Cole precisava de Zora Arkus-Duntov.
Um estranho em Michigan
“Zora gerenciava por amor. Ele não entendia nada de Harvard ou MIT ou os programas de Sloan; ele apenas gerenciava com emoção. Ele nos envolvia em sua emoção, e depois que a gente se envolvia emocionalmente com os projetos dele, nossa dedicação era infinita… ele gerenciava por amor. Como gerente, se você conseguir isso, nunca mais precisa olhar para trás; esses caras vão te seguir até os quintos dos infernos se preciso for.” – Roy Sojberg, um jovem voluntário na construção do CERV I, que muito tempo depois se tornaria o engenheiro-chefe do primeiro Dodge Viper.
Zora Arkus-Duntov era uma pessoa muito diferente dos outros engenheiros e executivos da General Motors de 1954, ano de sua contratação. Um judeu russo nascido na Bélgica (seus pais estudavam em Bruxelas quando o tiveram, e voltaram a São Petersburgo quando ele tinha apenas um ano de idade), naquele ponto tinha visto sociedades inteiras desmoronarem praticamente de um dia para o outro. E não uma vez, mas duas vezes. A primeira foi a revolução comunista russa de 1917, que acabou fazendo sua família se mudar para a Alemanha nos anos 20, onde se formou engenheiro. Depois, o nacional-socialismo, a perseguição aos judeus, e uma fuga épica para os Estados Unidos. Para fechar tudo isso, mais uma guerra mundial.
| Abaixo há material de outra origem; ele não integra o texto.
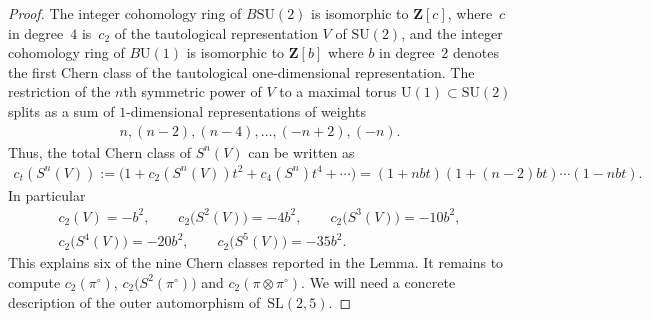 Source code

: \documentclass[pdftex]{sigma}
\numberwithin{equation}{section}
\newcommand\bZ{\mathbf Z}
\newcommand\<\langle
\renewcommand\>\rangle
\newcommand\SU{\mathrm{SU}}
\newcommand{\SL}{\mathrm{SL}}
\begin{document}
\begin{proof}The integer cohomology ring of $B\SU(2)$ is isomorphic to $\bZ[c]$, where~$c$ in degree~$4$ is~$c_2$ of the tautological representation $V$ of $\SU(2)$, and the integer cohomology ring of $B\mathrm{U}(1)$ is isomorphic to $\bZ[b]$ where $b$ in degree~$2$ denotes the first Chern class of the tautological one-dimensional representation. The restriction of the $n$th symmetric power of $V$ to a maximal torus $\mathrm{U}(1) \subset \mathrm{SU}(2)$ splits as a sum of $1$-dimensional representations of weights
\begin{gather*}
n, (n-2),(n-4),\ldots,(-n+2),(-n).
\end{gather*}
Thus, the total Chern class of $S^n(V)$ can be written as
\begin{gather*}
c_t(S^n(V)) := \big(1+c_2(S^n(V))t^2 + c_4(S^n)t^4 + \cdots\big) = (1+nbt)(1+(n-2)bt)\cdots(1-nbt).
\end{gather*}
In particular
\begin{gather*}
c_2(V) = -b^2, \qquad c_2\big(S^2(V)\big) = -4b^2, \qquad c_2\big(S^3(V)\big) =-10b^2, \\ c_2\big(S^4(V)\big) = -20b^2, \qquad c_2\big(S^5(V)\big) = -35b^2.
\end{gather*}
This explains six of the nine Chern classes reported in the Lemma. It remains to compute $c_2(\pi^\circ)$, $c_2\big(S^2(\pi^\circ)\big)$ and $c_2(\pi \otimes \pi^\circ)$. We will need a concrete description of the outer automorphism of~$\SL(2,5)$.


\end{proof}
\end{document}
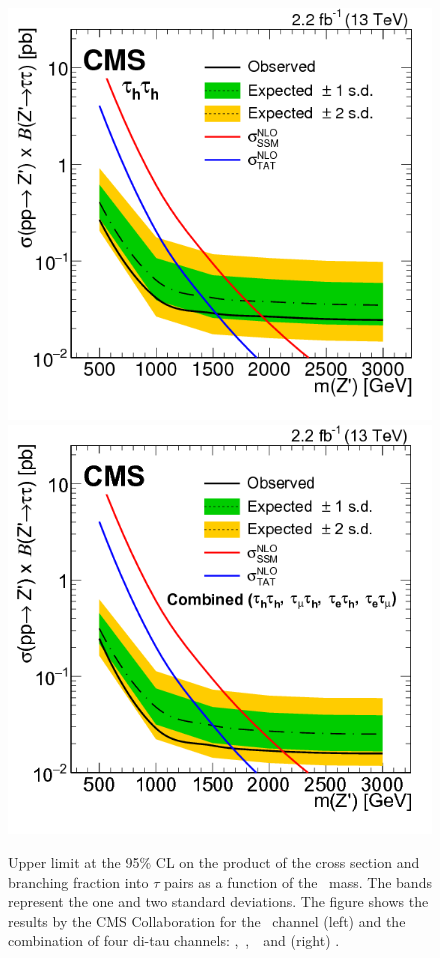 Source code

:\begin{itemize}
\begin{center}
\begin{figure}[ht]
\centering
\includegraphics[scale=0.36]{figuras/Chapter1/CMSZprime2ditauhRun2.png}
\includegraphics[scale=0.36]{figuras/Chapter1/CMSZprimeditauRun2.png}
\caption{Upper limit at the 95$\%$ CL on the product of the cross section and
branching fraction into $\tau$ pairs as a function of the \Zprime~mass. The bands represent the
one and two standard deviations. The figure shows the results by the CMS Collaboration
for the \tauh \tauh~channel  (left) and the combination of four 
di-tau channels: \tauh \tauh,~\taue \tauh,~\taumu \tauh~and \taue \taumu (right) \cite{CMSZprimetotautau2015}.
} \label{CMSditauresult}
\end{figure}
\end{center}



\end{itemize}
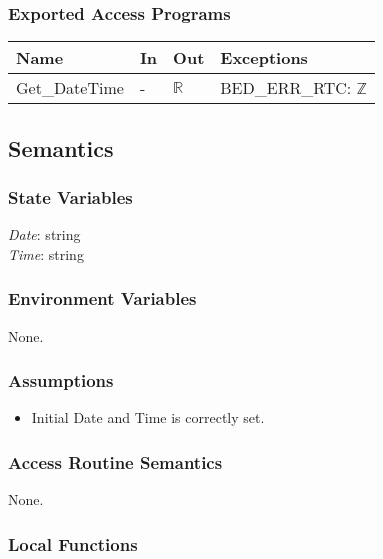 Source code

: \documentclass[12pt, titlepage]{article}
\begin{document}
\subsubsection{Exported Access Programs}

\begin{center}
\begin{tabular}{p{3cm} p{3cm} p{4cm} p{2cm}}
\hline
\textbf{Name} & \textbf{In} & \textbf{Out} & \textbf{Exceptions} \\
\hline
Get\_DateTime & - & $ \mathbb{R}$ & BED\_ERR\_RTC: $ \mathbb{Z}$ \\
\hline
\end{tabular}
\end{center}

\subsection{Semantics}

\subsubsection{State Variables}

\textit{Date}: string\\
\textit{Time}: string\\

\subsubsection{Environment Variables}

None.

\subsubsection{Assumptions}

\begin{itemize}
\item Initial Date and Time is correctly set.
\end{itemize}

\subsubsection{Access Routine Semantics}

None.

\subsubsection{Local Functions}
\end{document}
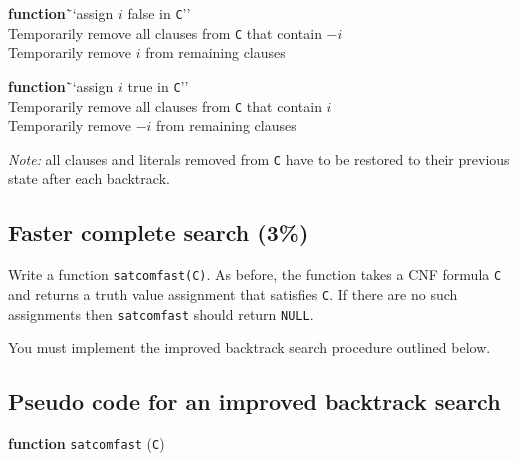 \documentclass[12pt]{article}
\begin{document}
\vspace*{1ex}

\begin{tabbing}
{\bf function}\= ``assign $i$ false in {\tt C}''
\\
\> Temporarily remove all clauses from {\tt C} that contain $-i$
\\
\> Temporarily remove $i$ from remaining clauses
\end{tabbing}

\vspace*{1ex}

\begin{tabbing}
{\bf function}\= ``assign $i$ true in {\tt C}''
\\
\> Temporarily remove all clauses from {\tt C} that contain $i$
\\
\> Temporarily remove $-i$ from remaining clauses
\end{tabbing}

\bigskip

\noindent
{\em Note:}\/ all clauses and literals removed from {\tt C}
have to be restored to their previous state after each
backtrack.

\vspace*{1.75\baselineskip}


\newpage

\subsection{Faster complete search \rm(3\%)}
Write a function {\tt satcomfast(C)}.
%
As before,
the function takes a CNF formula {\tt C} 
and returns a truth value assignment
that satisfies {\tt C}.
If there are no such assignments then {\tt satcomfast} 
should return {\tt NULL}.

You must implement the improved backtrack search procedure outlined below.

\subsection*{Pseudo code for an improved backtrack search}

\vspace*{1ex}

\begin{tabbing}
{\bf function} {\tt satcomfast} ({\tt C})
\end{tabbing}
\end{document}
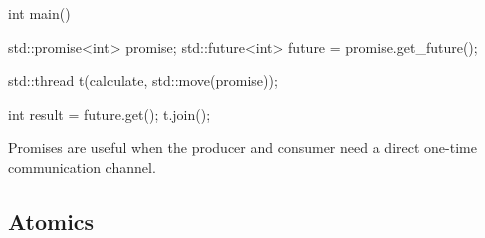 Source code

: \documentclass{report}
\begin{document}
\begin{itemize}
\begin{cppcode}
                    int main()
                    {
                        std::promise<int> promise;
                        std::future<int> future = promise.get_future();

                        std::thread t(calculate, std::move(promise));

                        int result = future.get();
                        t.join();
                    }
                \end{cppcode}
                \bigbreak \noindent 
                Promises are useful when the producer and consumer need a direct one-time communication channel.



    \end{itemize}


    \pagebreak 
    \subsection{Atomics}
\end{document}

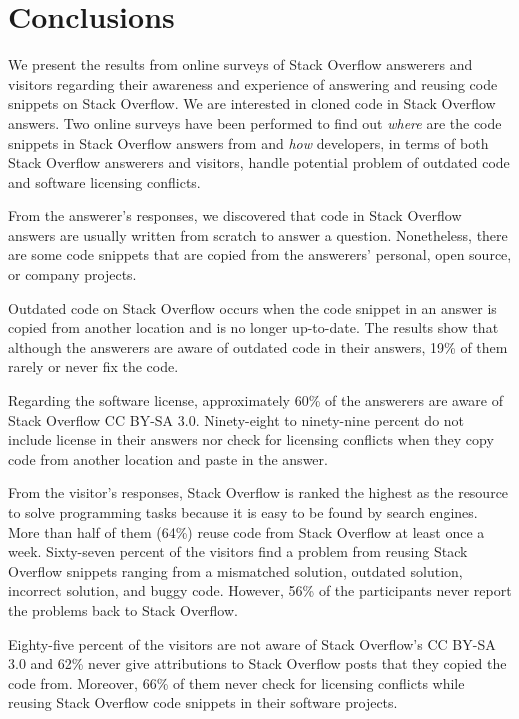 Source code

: \documentclass{svjour3}                     %
\begin{document}
\section{Conclusions}

We present the results from online surveys of Stack Overflow answerers and
visitors regarding their awareness and experience of answering and reusing code
snippets on Stack Overflow. We are interested in cloned code in Stack Overflow
answers. Two online surveys have been performed to find out \textit{where} are the code
snippets in Stack Overflow answers from and \textit{how} developers, in terms of both
Stack Overflow answerers and visitors, handle potential problem of outdated code
and software licensing conflicts.

From the answerer's responses, we discovered that code in Stack Overflow answers are usually written from
scratch to answer a question. Nonetheless, there are some code snippets that are
copied from the answerers' personal, open source, or company projects.

Outdated code on Stack Overflow occurs when the code snippet in an answer is
copied from another location and is no longer up-to-date. The results show that
although the answerers are aware of outdated code in their answers, 19\% of them
rarely or never fix the code.

Regarding the software license, approximately 60\% of the answerers are aware
of Stack Overflow CC BY-SA 3.0. Ninety-eight to ninety-nine percent do not include
license in their answers nor check for licensing conflicts when they copy code from
another location and paste in the answer.

From the visitor's responses, Stack Overflow is ranked the highest as the resource to
solve programming tasks because it is easy to be found by search engines. More than
half of them (64\%) reuse code from Stack Overflow at least once a week. Sixty-seven percent of the visitors
find a problem from reusing Stack Overflow snippets ranging from a mismatched solution,
outdated solution, incorrect solution, and buggy code. However, 56\% of the participants never
report the problems back to Stack Overflow.

Eighty-five percent of the visitors are not aware of Stack Overflow's CC BY-SA 3.0 and 62\% never
give attributions to Stack Overflow posts that they copied the code from. Moreover, 66\% of them
never check for licensing conflicts while reusing Stack Overflow code snippets in their software
projects.
\end{document}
Quando a guerra acaba em 1945, Zora era um empresário de sucesso em Nova York. Tinha 36 anos de idade, e sua empresa, a Ardun, ganhara muito dinheiro em contratos militares durante a guerra. Era então casado com Elfi, uma bailarina alemã que conhecera em Berlim e fugira com ele para os EUA. Sua formação e sua confortável situação depois de tantas adversidades (quando criança, tinha frequentemente que defender as batatas que trazia para casa com um revólver Smith & Wesson) faziam dele uma pessoa orgulhosa e disposta a viver a vida bem. Acostumado a cidades cosmopolitas como Berlim e Nova York, o casal era a sofisticação em pessoa. Zora e Elfi eram fisicamente esbeltos, bonitos, sempre bem vestidos e, principalmente, elegantes. O modo como se portavam, como se vestiam, como seguravam o cigarro, como conversavam e andavam, era de uma elegância e porte hoje lendários.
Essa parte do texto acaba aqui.